In International soccer, Chelsea's not in it, and I haven't been watching yet. I'm hoping to see a team other than Real Madrid in the final. The big event internationally will be the competition in the Olympics in Paris in July. I will comment more on the Olympics more generally as that event draws night. I am dearly anticipating the Olympics as a global break from political ugliness, which is what it was always meant to be.
Tennis: My interest in the tennis tours has a bimodal distribution (two humps). The first was the opening of the new season and the emergence of the patterns of player performance that come in waves through the year, seen best through the Australian Open, nowadays a fair early test across the board. The second is the summer, with the French, Wimbledon, and the US Open to climax the season. My takeaways from the early season are as follows: 1) The Aussie showed that Novak Djokovic and Iga Swiatek's positions at the top of the rankings are not so secure. 2) The herd is coming after them, a continuing flow of 18-21 year-olds on both tours armed with all-round games. Jannik Sinner and Coco Gauff are examples, but not the only ones. 3) Titles, including Grand Slams, are going to be distributed more widely than the domination in recent years by the Big Three in men, or to the currently-reigning queen of the women's tour. Bottom Line: Carlos Alcaraz will need to win the US Open to take the top spot, but Djokovic will hold him off one more year. Swiatek's consistency should keep her on top for the women though she can be outslugged.
Football (the American kind): I watched the Super Bowl fairly closely, though not the pregame or halftime shows. The 49ers brought a good game and had chances to win, so one has to credit the KC defense for holding them to field goals at two key moments late. They gave Pat Mahomes the ball with a chance to win the game; it took overtime, but that is what happens. I think the Travis Kelce-Taylor Swift thing is good, clean fun.
Viewed from afar, the key game was the AFC Championship between Mahomes' Chiefs and the Baltimore Ravens, the top-seeded team in their conference. I didn't watch it, though.

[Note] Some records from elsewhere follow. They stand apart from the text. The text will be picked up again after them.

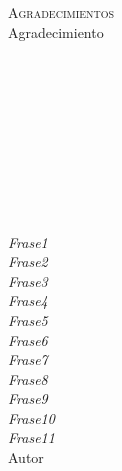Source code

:\textsc{\Large Agradecimientos}\\[0.5cm]




\thispagestyle{empty}
Agradecimiento\\\\\\\\\\\\\\\\\\\\




















\begin{flushright}
\textit{Frase1}\\
\textit{Frase2}\\
\textit{Frase3}\\
\textit{Frase4}\\
\textit{Frase5}\\
\textit{Frase6}\\
\textit{Frase7}\\
\textit{Frase8}\\ 


\textit{Frase9}\\
\textit{Frase10}\\
\textit{Frase11}\\ 


Autor
\end{flushright}

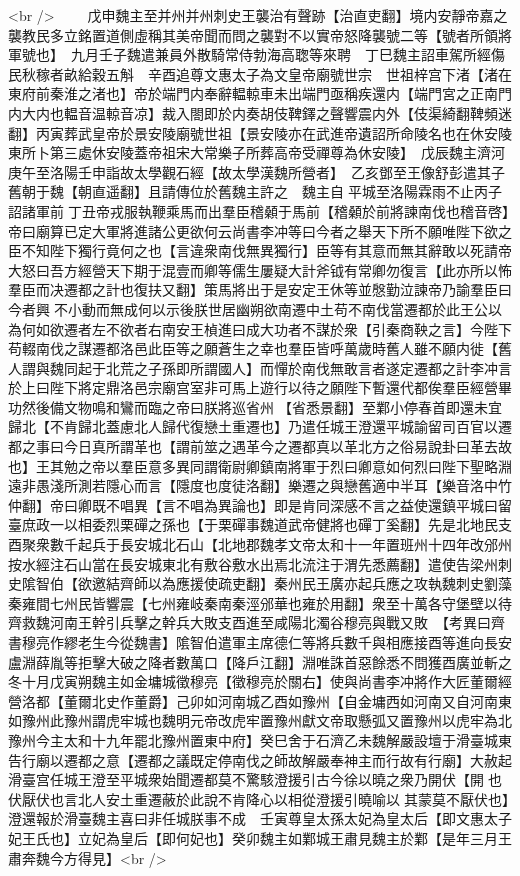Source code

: <br />
　　戊申魏主至并州并州刺史王襲治有聲跡【治直吏翻】境内安靜帝嘉之襲教民多立銘置道側虛稱其美帝聞而問之襲對不以實帝怒降襲號二等【號者所領將軍號也】　九月壬子魏遣兼員外散騎常侍勃海高聦等來聘　丁巳魏主詔車駕所經傷民秋稼者畝給穀五斛　辛酉追尊文惠太子為文皇帝廟號世宗　世祖梓宫下渚【渚在東府前秦淮之渚也】帝於端門内奉辭輼輬車未出端門亟稱疾還内【端門宮之正南門内大内也輼音温輬音凉】裁入閤即於内奏胡伎鞞鐸之聲響震内外【伎渠綺翻鞞頻迷翻】丙寅葬武皇帝於景安陵廟號世祖【景安陵亦在武進帝遺詔所命陵名也在休安陵東所卜第三處休安陵蓋帝祖宋大常樂子所葬高帝受禪尊為休安陵】　戊辰魏主濟河庚午至洛陽壬申詣故太學觀石經【故太學漢魏所營者】　乙亥鄧至王像舒彭遣其子舊朝于魏【朝直遥翻】且請傳位於舊魏主許之　魏主自平城至洛陽霖雨不止丙子詔諸軍前丁丑帝戎服執鞭乘馬而出羣臣稽顙于馬前【稽顙於前將諫南伐也稽音啓】帝曰廟算已定大軍將進諸公更欲何云尚書李冲等曰今者之舉天下所不願唯陛下欲之臣不知陛下獨行竟何之也【言違衆南伐無異獨行】臣等有其意而無其辭敢以死請帝大怒曰吾方經營天下期于混壹而卿等儒生屢疑大計斧钺有常卿勿復言【此亦所以怖羣臣而决遷都之計也復扶又翻】策馬將出于是安定王休等並慇勤泣諫帝乃諭羣臣曰今者興不小動而無成何以示後朕世居幽朔欲南遷中土苟不南伐當遷都於此王公以為何如欲遷者左不欲者右南安王楨進曰成大功者不謀於衆【引秦商鞅之言】今陛下苟輟南伐之謀遷都洛邑此臣等之願蒼生之幸也羣臣皆呼萬歲時舊人雖不願内徙【舊人謂與魏同起于北荒之子孫即所謂國人】而憚於南伐無敢言者遂定遷都之計李冲言於上曰陛下將定鼎洛邑宗廟宫室非可馬上遊行以待之願陛下暫還代都俟羣臣經營畢功然後備文物鳴和鸞而臨之帝曰朕將巡省州【省悉景翻】至鄴小停春首即還未宜歸北【不肯歸北蓋慮北人歸代復戀土重遷也】乃遣任城王澄還平城諭留司百官以遷都之事曰今日真所謂革也【謂前筮之遇革今之遷都真以革北方之俗易說卦曰革去故也】王其勉之帝以羣臣意多異同謂衛尉卿鎮南將軍于烈曰卿意如何烈曰陛下聖略淵遠非愚淺所測若隱心而言【隱度也度徒洛翻】樂遷之與戀舊適中半耳【樂音洛中竹仲翻】帝曰卿既不唱異【言不唱為異論也】即是肯同深感不言之益使還鎮平城曰留臺庶政一以相委烈栗磾之孫也【于栗磾事魏道武帝健將也磾丁奚翻】先是北地民支酉聚衆數千起兵于長安城北石山【北地郡魏孝文帝太和十一年置班州十四年改邠州按水經注石山當在長安城東北有敷谷敷水出焉北流注于渭先悉薦翻】遣使告梁州刺史隂智伯【欲邀結齊師以為應援使疏吏翻】秦州民王廣亦起兵應之攻執魏刺史劉藻秦雍間七州民皆響震【七州雍岐秦南秦涇邠華也雍於用翻】衆至十萬各守堡壁以待齊救魏河南王幹引兵擊之幹兵大敗支酉進至咸陽北濁谷穆亮與戰又敗　【考異曰齊書穆亮作繆老生今從魏書】隂智伯遣軍主席德仁等將兵數千與相應接酉等進向長安盧淵薛胤等拒擊大破之降者數萬口【降戶江翻】淵唯誅首惡餘悉不問獲酉廣並斬之　冬十月戊寅朔魏主如金墉城徵穆亮【徵穆亮於關右】使與尚書李冲將作大匠董爾經營洛都【董爾北史作董爵】己卯如河南城乙酉如豫州【自金墉西如河南又自河南東如豫州此豫州謂虎牢城也魏明元帝改虎牢置豫州獻文帝取懸弧又置豫州以虎牢為北豫州今主太和十九年罷北豫州置東中府】癸巳舍于石濟乙未魏解嚴設壇于滑臺城東告行廟以遷都之意【遷都之議既定停南伐之師故解嚴奉神主而行故有行廟】大赦起滑臺宫任城王澄至平城衆始聞遷都莫不驚駭澄援引古今徐以曉之衆乃開伏【開也伏厭伏也言北人安土重遷蔽於此說不肯降心以相從澄援引曉喻以其蒙莫不厭伏也】澄還報於滑臺魏主喜曰非任城朕事不成　壬寅尊皇太孫太妃為皇太后【即文惠太子妃王氏也】立妃為皇后【即何妃也】癸卯魏主如鄴城王肅見魏主於鄴【是年三月王肅奔魏今方得見】<br />
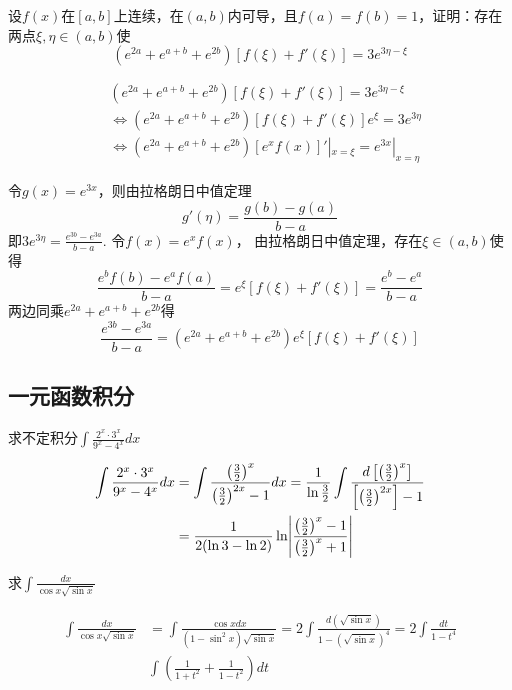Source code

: \documentclass{article}
\begin{document}
\begin{examplle}[]
设\(f(x)\)在\([a,b]\)上连续，在\((a,b)\)内可导，且\(f(a)=f(b)=1\)，证明：存在
两点\(\xi,\eta\in(a,b)\)使
\begin{equation*}
(e^{2a}+e^{a+b}+e^{2b})[f(\xi)+f'(\xi)]=3e^{3\eta-\xi}
\end{equation*}


\begin{align*}
&(e^{2a}+e^{a+b}+e^{2b})[f(\xi)+f'(\xi)]=3e^{3\eta-\xi}\\
&\Leftrightarrow (e^{2a}+e^{a+b}+e^{2b})[f(\xi)+f'(\xi)]e^{\xi}=3e^{3\eta}\\
&\Leftrightarrow(e^{2a}+e^{a+b}+e^{2b})[e^xf(x)]'|_{x=\xi}=
e^{3x}|_{x=\eta}
\end{align*}

令\(g(x)=e^{3x}\)，则由拉格朗日中值定理
\begin{equation*}
g'(\eta)=\frac{g(b)-g(a)}{b-a}
\end{equation*}
即\(\displaystyle  3e^{3\eta}=\frac{e^{3b}-e^{3a}}{b-a}\). 令\(f(x)=e^xf(x)\)，
由拉格朗日中值定理，存在\(\xi\in(a,b)\)使得
\begin{equation*}
\frac{e^bf(b)-e^af(a)}{b-a}=e^{\xi}[f(\xi)+f'(\xi)]=\frac{e^b-e^a}{b-a}
\end{equation*}
两边同乘\(e^{2a}+e^{a+b}+e^{2b}\)得
\begin{equation*}
\frac{e^{3b}-e^{3a}}{b-a}=(e^{2a}+e^{a+b}+e^{2b})e^{\xi}[f(\xi)+f'(\xi)]
\end{equation*}
\end{examplle}
\subsection{一元函数积分}
\label{sec:org8e2d598}
\begin{examplle}[]
求不定积分\(\displaystyle\int\frac{2^x\cdot 3^x}{9^x-4^x}dx\)

\begin{align*}
\int\frac{2^x\cdot 3^x}{9^x-4^x}dx&=
\int\frac{\left(\frac{3}{2}\right)^x}{\left(\frac{3}{2}\right)^{2x}-1}dx=
\frac{1}{\ln\frac{3}{2}}\int\frac{d\left[\left(\frac{3}{2}\right)^x\right]}
{\left[\left(\frac{3}{2}\right)^{2x}\right]-1}\\
&=\frac{1}{2(\ln3-\ln2)}\ln\abs{\frac{\left(\frac{3}{2}\right)^x-1}
{\left(\frac{3}{2}\right)^x+1}}
\end{align*}
\end{examplle}

\begin{examplle}[]
求\(\displaystyle\int\frac{dx}{\cos x\sqrt{\sin x}}\)

\begin{align*}
\int\frac{dx}{\cos x\sqrt{\sin x}}&=
\int\frac{\cos xdx}{(1-\sin^2x)\sqrt{\sin x}}=
2\int\frac{d(\sqrt{\sin x})}{1-(\sqrt{\sin x})^4}=2\int\frac{dt}{1-t^4}\\
&\int\left(\frac{1}{1+t^2}+\frac{1}{1-t^2}\right)dt
\end{align*}
\end{examplle}
\end{document}
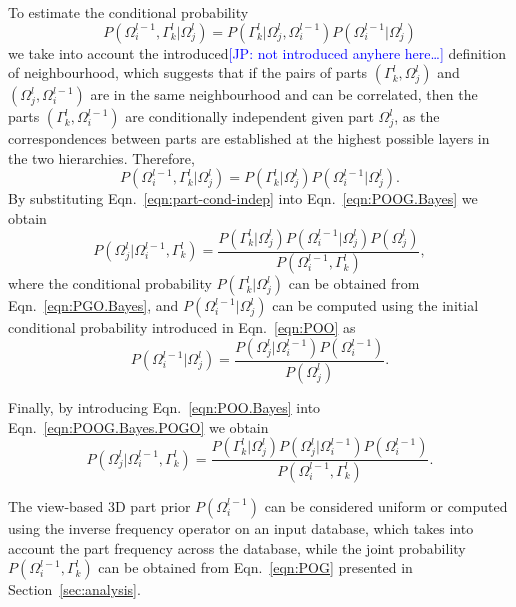 \documentclass[runningheads]{llncs}
\newcommand{\commentJP}[1]{\textcolor{blue}{[JP: #1]}}
\begin{document}
To estimate the conditional probability
\begin{equation}
 P(\Omega_i^{l-1},\Gamma_k^l \vert \Omega_j^{l}) =  P(\Gamma_k^l \vert \Omega_j^{l},\Omega_i^{l-1}) P(\Omega_i^{l-1} \vert \Omega_j^{l})
\end{equation}
we take into account the introduced\commentJP{not introduced anyhere here\dots} definition of neighbourhood, which suggests that if the pairs of parts $(\Gamma_k^l,\Omega_j^{l})$ and $(\Omega_j^{l},\Omega_i^{l-1})$ are in the same neighbourhood and can be correlated, then the parts $(\Gamma_k^l,\Omega_i^{l-1})$ are conditionally independent given part $\Omega_j^{l}$, as the correspondences between parts are established at the highest possible layers in the two hierarchies. Therefore,
\begin{equation}
  P(\Omega_i^{l-1},\Gamma_k^l \vert \Omega_j^{l}) =  P(\Gamma_k^l \vert \Omega_j^{l}) P(\Omega_i^{l-1} \vert \Omega_j^{l}).
  \label{eqn:part-cond-indep}
\end{equation}
By substituting Eqn.~\ref{eqn:part-cond-indep} into Eqn.~\ref{eqn:POOG.Bayes} we obtain
\begin{equation}
  P(\Omega_j^{l} \vert \Omega_i^{l-1},\Gamma_k^l) = \frac{P(\Gamma_k^l \vert \Omega_j^{l})P(\Omega_i^{l-1} \vert \Omega_j^{l})P(\Omega_j^{l})}{P(\Omega_i^{l-1},\Gamma_k^l)},
  \label{eqn:POOG.Bayes.POGO}
\end{equation}
where the conditional probability $P(\Gamma_k^l \vert \Omega_j^l)$ can be obtained from Eqn.~\ref{eqn:PGO.Bayes}, and $P(\Omega_i^{l-1} \vert \Omega_j^{l})$ can be computed using the initial conditional probability introduced in Eqn.~\ref{eqn:POO} as
\begin{equation}
  P(\Omega_i^{l-1} \vert \Omega_j^{l}) = \frac{P(\Omega_j^{l}\vert \Omega_i^{l-1})P(\Omega_i^{l-1})}{P(\Omega_j^{l})}.
  \label{eqn:POO.Bayes}
 \end{equation}

Finally, by introducing Eqn.~\ref{eqn:POO.Bayes} into Eqn.~\ref{eqn:POOG.Bayes.POGO} we obtain
\begin{equation}
 P(\Omega_j^{l} \vert \Omega_i^{l-1},\Gamma_k^l) = \frac{P(\Gamma_k^l \vert \Omega_j^{l})P(\Omega_j^{l} \vert \Omega_i^{l-1})P(\Omega_i^{l-1})}{P(\Omega_i^{l-1},\Gamma_k^l)}.
\end{equation}
  
The view-based 3D part prior $P(\Omega_i^{l-1})$ can be considered uniform or computed using the inverse frequency operator on an input database, which takes into account the part frequency across the database, while the joint probability $P(\Omega_i^{l-1},\Gamma_k^l)$ can be obtained from Eqn.~\ref{eqn:POG} presented in Section~\ref{sec:analysis}.
\end{document}
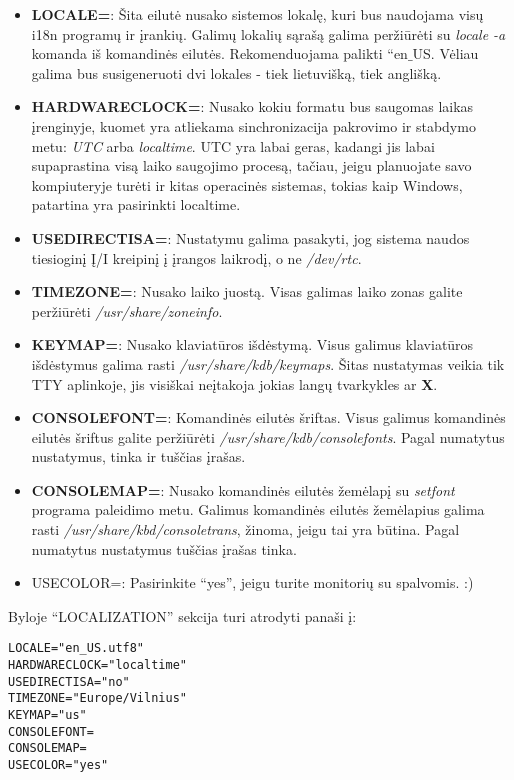\begin{itemize}
  \item \textbf{LOCALE=}: Šita eilutė nusako sistemos lokalę, kuri bus
    naudojama visų i18n programų ir įrankių. Galimų lokalių sąrašą
    galima peržiūrėti su \textsl{locale -a} komanda iš komandinės
    eilutės. Rekomenduojama palikti ``en$\_$US. Vėliau galima bus
    susigeneruoti dvi lokales - tiek lietuvišką, tiek anglišką.
  \item \textbf{HARDWARECLOCK=}: Nusako kokiu formatu bus saugomas
    laikas įrenginyje, kuomet yra atliekama sinchronizacija pakrovimo
    ir stabdymo metu: \textsl{UTC} arba \textsl{localtime}. UTC yra
    labai geras, kadangi jis labai supaprastina visą laiko saugojimo
    procesą, tačiau, jeigu planuojate savo kompiuteryje turėti ir
    kitas operacinės sistemas, tokias kaip Windows, patartina yra
    pasirinkti localtime.
  \item \textbf{USEDIRECTISA=}: Nustatymu galima pasakyti, jog sistema
    naudos tiesioginį Į/I kreipinį į įrangos laikrodį, o ne
    \textsl{/dev/rtc}.
  \item \textbf{TIMEZONE=}: Nusako laiko juostą. Visas galimas laiko
    zonas galite peržiūrėti \textsl{/usr/share/zoneinfo}.
  \item \textbf{KEYMAP=}: Nusako klaviatūros išdėstymą. Visus galimus
    klaviatūros išdėstymus galima rasti
    \textsl{/usr/share/kdb/keymaps}. Šitas nustatymas veikia tik TTY
    aplinkoje, jis visiškai neįtakoja jokias langų tvarkykles ar
    \textbf{X}.
  \item \textbf{CONSOLEFONT=}: Komandinės eilutės šriftas. Visus
    galimus komandinės eilutės šriftus galite peržiūrėti
    \textsl{/usr/share/kdb/consolefonts}. Pagal numatytus nustatymus,
    tinka ir tuščias įrašas.
  \item \textbf{CONSOLEMAP=}: Nusako komandinės eilutės žemėlapį su
    \textsl{setfont} programa paleidimo metu. Galimus komandinės
    eilutės žemėlapius galima rasti
    \textsl{/usr/share/kbd/consoletrans}, žinoma, jeigu tai yra
    būtina. Pagal numatytus nustatymus tuščias įrašas tinka.
  \item {USECOLOR=}: Pasirinkite ``yes'', jeigu turite monitorių su
    spalvomis. :)
\end{itemize}
Byloje ``LOCALIZATION'' sekcija turi atrodyti panaši į:
\begin{verbatim}
LOCALE="en_US.utf8"
HARDWARECLOCK="localtime"
USEDIRECTISA="no"
TIMEZONE="Europe/Vilnius"
KEYMAP="us"
CONSOLEFONT=
CONSOLEMAP=
USECOLOR="yes"
\end{verbatim}

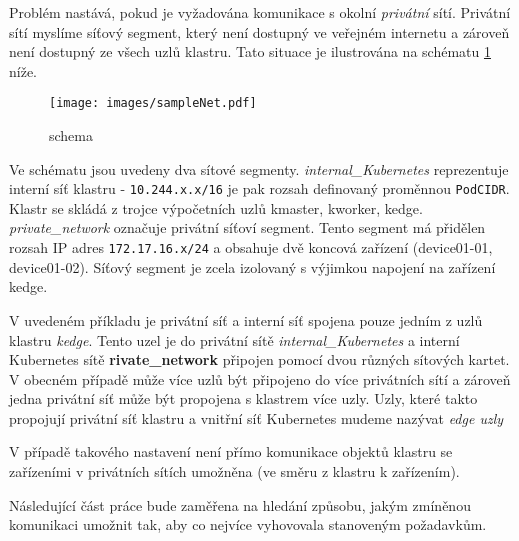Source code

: Problém nastává, pokud je vyžadována komunikace s okolní \textit{privátní} sítí. Privátní sítí myslíme síťový segment, který není dostupný ve veřejném internetu a zároveň není dostupný ze všech uzlů klastru. Tato situace je ilustrována na schématu \ref{fig:schema} níže.

\begin{figure}[!ht]
    \centering
    \texttt{[image: images/sampleNet.pdf]}
    \caption{schema}
    \label{fig:schema}
\end{figure}

Ve schématu jsou uvedeny dva sítové segmenty. \textit{internal\_Kubernetes} reprezentuje interní síť klastru - \verb|10.244.x.x/16| je pak rozsah definovaný proměnnou \verb|PodCIDR|. Klastr se skládá z trojce výpočetních uzlů kmaster, kworker, kedge. \textit{private\_network} označuje privátní síťoví segment. Tento segment má přidělen rozsah IP adres \verb|172.17.16.x/24| a obsahuje dvě koncová zařízení (device01-01, device01-02). Síťový segment je zcela izolovaný s výjimkou napojení na zařízení kedge.

V uvedeném příkladu je privátní síť a interní síť spojena pouze jedním z uzlů klastru \textit{kedge}. Tento uzel je do privátní sítě \textit{internal\_Kubernetes} a interní Kubernetes sítě \textbf{rivate\_network} připojen pomocí dvou různých sítových kartet. V obecném případě může více uzlů být připojeno do více privátních sítí a zároveň jedna privátní síť může být propojena s klastrem více uzly. Uzly, které takto propojují privátní síť klastru a vnitřní síť Kubernetes mudeme nazývat \textit{edge uzly}

V případě takového nastavení není přímo komunikace objektů klastru se zařízeními v privátních sítích umožněna (ve směru z klastru k zařízením).

Následující část práce bude zaměřena na hledání způsobu, jakým zmíněnou komunikaci umožnit tak, aby co nejvíce vyhovovala stanoveným požadavkům.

I credit the NCAA football poobahs for recognizing the need to expand beyond four for their playoff next time around, as they evolve randomly toward intelligence. Twelve teams is too many, though, unless they get rid of the odious conference championships, which will not happen. The correct number is six, or seven, if you want to push it, as the NFL successfully did this year.
If they had six this year, they wouldn't have had the scandalous results in which undefeated conference champion Florida State was denied a bid--apparently for the irrelevant reason that their quarterback would be injured. Of course, the Seminoles promptly abandoned ship and were destroyed in their lesser bowl game against an angry, similarly-denied Ohio State. Oh, some SEC team won again.
*Speaking of talented stringbean rookies, Victor Wembanyama. His team (the formerly powerful San Antonio Spurs) is going nowhere this season, but one must put him on one's radar for the future.
+ 6. I easily could have fitted several others in without showing any bias whatsoever.